Uberaba solicitou áreas ao governo federal para implantação de novos minidistritos na cidade; pedido foi formalizado ontem
Uberaba solicitou áreas ao governo federal para implantação de novos minidistritos na cidade. O pedido foi formalizado ontem à Superintendência do Patrimônio da União, órgão ligado ao Ministério do Planejamento.
Cumprindo agenda em Belo Horizonte, o secretário municipal de Desenvolvimento Econômico, José Renato Gomes, se reuniu com o superintendente Rogério Veiga Afonso para discutir o assunto. Na ocasião, foi apresentado ofício manifestando o interesse do município em área pertencente à União no bairro Tita Rezende, onde a Prefeitura planeja instalar 30 pequenas e microempresas.

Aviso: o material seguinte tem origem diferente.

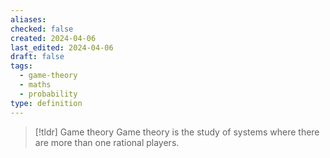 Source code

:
 ```yaml
---
aliases: 
checked: false
created: 2024-04-06
last_edited: 2024-04-06
draft: false
tags:
  - game-theory
  - maths
  - probability
type: definition
---
```

>[!tldr] Game theory
>Game theory is the study of systems where there are more than one rational players. 

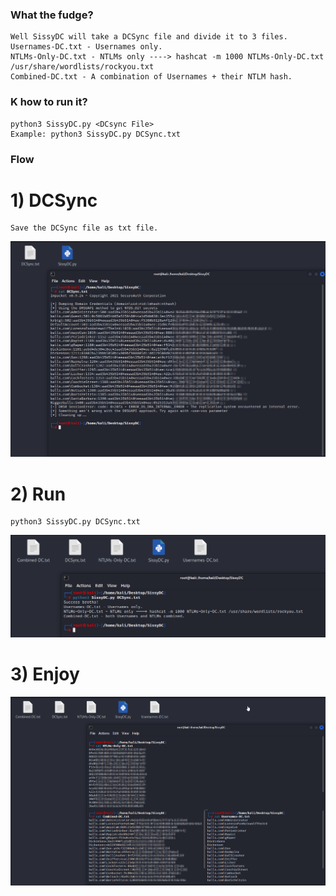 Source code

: ### What the fudge?
```
Well SissyDC will take a DCSync file and divide it to 3 files.
Usernames-DC.txt - Usernames only.
NTLMs-Only-DC.txt - NTLMs only ----> hashcat -m 1000 NTLMs-Only-DC.txt /usr/share/wordlists/rockyou.txt
Combined-DC.txt - A combination of Usernames + their NTLM hash.
```

### K how to run it?
```
python3 SissyDC.py <DCsync File>
Example: python3 SissyDC.py DCSync.txt
```

### Flow
# 1) DCSync
```
Save the DCSync file as txt file.
```
![alt text](https://raw.githubusercontent.com/rentixeli/SissyDC/main/Images/dcsync.png)
# 2) Run
```
python3 SissyDC.py DCSync.txt
```
![alt text](https://raw.githubusercontent.com/rentixeli/SissyDC/main/Images/run.png)
# 3) Enjoy
![alt text](https://raw.githubusercontent.com/rentixeli/SissyDC/main/Images/done.png)
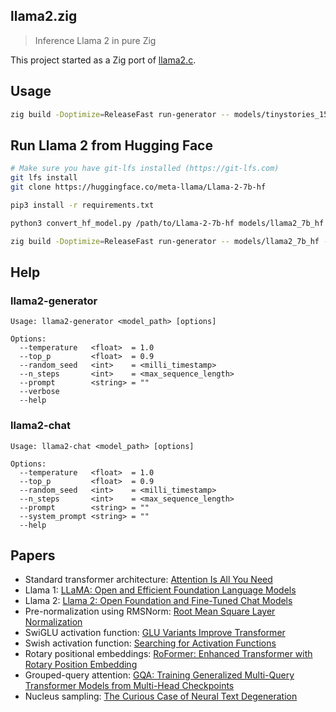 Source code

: ## llama2.zig

> Inference Llama 2 in pure Zig

This project started as a Zig port of [llama2.c](https://github.com/karpathy/llama2.c).

## Usage

```sh
zig build -Doptimize=ReleaseFast run-generator -- models/tinystories_15m --temperature 0 --verbose
```

## Run Llama 2 from Hugging Face

```sh
# Make sure you have git-lfs installed (https://git-lfs.com)
git lfs install
git clone https://huggingface.co/meta-llama/Llama-2-7b-hf
```

```sh
pip3 install -r requirements.txt
```

```sh
python3 convert_hf_model.py /path/to/Llama-2-7b-hf models/llama2_7b_hf
```

```sh
zig build -Doptimize=ReleaseFast run-generator -- models/llama2_7b_hf --prompt "Once Upon a Time"
```

## Help

### llama2-generator

```
Usage: llama2-generator <model_path> [options]

Options:
  --temperature   <float>  = 1.0
  --top_p         <float>  = 0.9
  --random_seed   <int>    = <milli_timestamp>
  --n_steps       <int>    = <max_sequence_length>
  --prompt        <string> = ""
  --verbose
  --help
```

### llama2-chat

```
Usage: llama2-chat <model_path> [options]

Options:
  --temperature   <float>  = 1.0
  --top_p         <float>  = 0.9
  --random_seed   <int>    = <milli_timestamp>
  --n_steps       <int>    = <max_sequence_length>
  --prompt        <string> = ""
  --system_prompt <string> = ""
  --help
```

## Papers

- Standard transformer architecture: [Attention Is All You Need](https://arxiv.org/abs/1706.03762)
- Llama 1: [LLaMA: Open and Efficient Foundation Language Models](https://arxiv.org/abs/2302.13971)
- Llama 2: [Llama 2: Open Foundation and Fine-Tuned Chat Models](https://arxiv.org/abs/2307.09288)
- Pre-normalization using RMSNorm: [Root Mean Square Layer Normalization](https://arxiv.org/abs/1910.07467)
- SwiGLU activation function: [GLU Variants Improve Transformer](https://arxiv.org/abs/2002.05202)
- Swish activation function: [Searching for Activation Functions](https://arxiv.org/abs/1710.05941)
- Rotary positional embeddings: [RoFormer: Enhanced Transformer with Rotary Position Embedding](https://arxiv.org/abs/2104.09864)
- Grouped-query attention: [GQA: Training Generalized Multi-Query Transformer Models from Multi-Head Checkpoints](https://arxiv.org/abs/2305.13245v1)
- Nucleus sampling: [The Curious Case of Neural Text Degeneration](https://arxiv.org/abs/1904.09751)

A Prefeitura também entregou um segundo ofício para solicitar informações sobre outras áreas da União ou da extinta Rede Ferroviária Federal existentes em Uberaba e que possam ser repassadas ao município para ser transformadas em minidistritos. “Queremos lançar novos programas de desenvolvimento econômico na cidade e para isso precisamos de mais áreas. Com esse levantamento, vamos conhecer todas as possibilidades.”, pondera Gomes.

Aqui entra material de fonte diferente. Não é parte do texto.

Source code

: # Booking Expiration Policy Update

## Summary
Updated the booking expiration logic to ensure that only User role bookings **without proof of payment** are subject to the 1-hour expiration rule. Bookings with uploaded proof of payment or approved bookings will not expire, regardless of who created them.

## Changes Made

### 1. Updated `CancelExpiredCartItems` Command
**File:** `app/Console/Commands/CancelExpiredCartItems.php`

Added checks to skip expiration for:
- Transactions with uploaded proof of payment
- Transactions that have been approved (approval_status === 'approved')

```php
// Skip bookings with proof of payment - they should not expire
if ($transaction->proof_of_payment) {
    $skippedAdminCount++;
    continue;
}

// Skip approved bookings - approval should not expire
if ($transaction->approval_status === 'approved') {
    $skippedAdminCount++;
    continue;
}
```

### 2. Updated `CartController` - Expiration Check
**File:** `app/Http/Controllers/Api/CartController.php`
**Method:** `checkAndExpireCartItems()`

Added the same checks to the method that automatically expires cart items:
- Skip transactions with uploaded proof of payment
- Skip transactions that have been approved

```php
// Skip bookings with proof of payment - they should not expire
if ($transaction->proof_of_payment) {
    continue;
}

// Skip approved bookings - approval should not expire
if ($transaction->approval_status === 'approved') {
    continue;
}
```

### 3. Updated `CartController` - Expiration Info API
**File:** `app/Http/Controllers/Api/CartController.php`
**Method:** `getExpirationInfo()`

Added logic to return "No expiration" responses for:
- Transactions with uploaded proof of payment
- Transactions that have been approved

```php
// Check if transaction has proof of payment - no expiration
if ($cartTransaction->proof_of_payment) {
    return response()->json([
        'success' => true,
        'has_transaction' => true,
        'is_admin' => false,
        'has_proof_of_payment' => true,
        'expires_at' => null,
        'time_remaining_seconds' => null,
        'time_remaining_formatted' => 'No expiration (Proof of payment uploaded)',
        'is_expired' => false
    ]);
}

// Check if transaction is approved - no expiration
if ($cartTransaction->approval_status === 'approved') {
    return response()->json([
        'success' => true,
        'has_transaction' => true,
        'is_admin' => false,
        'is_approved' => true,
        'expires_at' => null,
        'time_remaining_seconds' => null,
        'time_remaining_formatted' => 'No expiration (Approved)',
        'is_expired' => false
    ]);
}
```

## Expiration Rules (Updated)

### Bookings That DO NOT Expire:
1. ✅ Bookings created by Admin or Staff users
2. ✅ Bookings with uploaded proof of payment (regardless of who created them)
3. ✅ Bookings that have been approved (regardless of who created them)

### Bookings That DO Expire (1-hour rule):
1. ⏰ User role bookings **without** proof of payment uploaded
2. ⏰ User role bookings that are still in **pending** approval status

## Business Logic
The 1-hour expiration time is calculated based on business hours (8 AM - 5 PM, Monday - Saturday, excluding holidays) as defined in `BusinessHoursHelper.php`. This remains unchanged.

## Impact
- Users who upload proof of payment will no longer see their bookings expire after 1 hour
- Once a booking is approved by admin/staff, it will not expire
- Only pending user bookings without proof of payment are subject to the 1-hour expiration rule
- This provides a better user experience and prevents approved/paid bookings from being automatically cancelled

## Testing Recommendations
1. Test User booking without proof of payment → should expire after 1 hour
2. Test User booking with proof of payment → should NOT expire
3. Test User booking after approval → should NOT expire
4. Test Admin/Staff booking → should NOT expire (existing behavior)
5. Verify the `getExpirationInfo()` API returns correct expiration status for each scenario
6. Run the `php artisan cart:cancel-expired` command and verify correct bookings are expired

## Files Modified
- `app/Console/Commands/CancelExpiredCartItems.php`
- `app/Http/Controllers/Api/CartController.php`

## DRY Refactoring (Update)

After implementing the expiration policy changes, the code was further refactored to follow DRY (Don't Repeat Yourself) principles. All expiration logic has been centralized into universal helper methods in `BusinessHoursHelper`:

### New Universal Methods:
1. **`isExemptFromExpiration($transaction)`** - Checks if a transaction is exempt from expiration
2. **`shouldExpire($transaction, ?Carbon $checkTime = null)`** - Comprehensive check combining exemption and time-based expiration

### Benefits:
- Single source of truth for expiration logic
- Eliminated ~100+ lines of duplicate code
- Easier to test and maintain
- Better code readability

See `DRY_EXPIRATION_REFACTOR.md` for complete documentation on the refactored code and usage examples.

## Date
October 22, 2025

O secretário já havia divulgado anteriormente que os três minidistritos da cidade haviam alcançado a capacidade máxima com os protocolos de intenções assinados ao longo do primeiro semestre. Por isso, alternativas estão sendo estudadas para viabilizar novos espaços para a atividade industrial.
Gomes conta que o representante do governo federal sinalizou ser favorável à demanda do município e se comprometeu a realizar um levantamento para dar resposta à Prefeitura sobre os pedidos. “O superintendente disse inclusive que poderá, mediante as informações, acelerar o recebimento de outras áreas da extinta rede ferroviária para a União”, encerra.
Ainda em Belo Horizonte, José Renato esteve na Secretaria de Desenvolvimento Econômico para tratar do repasse ao município de áreas remanescentes do Distrito Industrial 3. O objetivo é a construção de uma avenida de quatro pistas para melhorar a mobilidade e o escoamento de produção no local, que hoje conta somente com um acesso.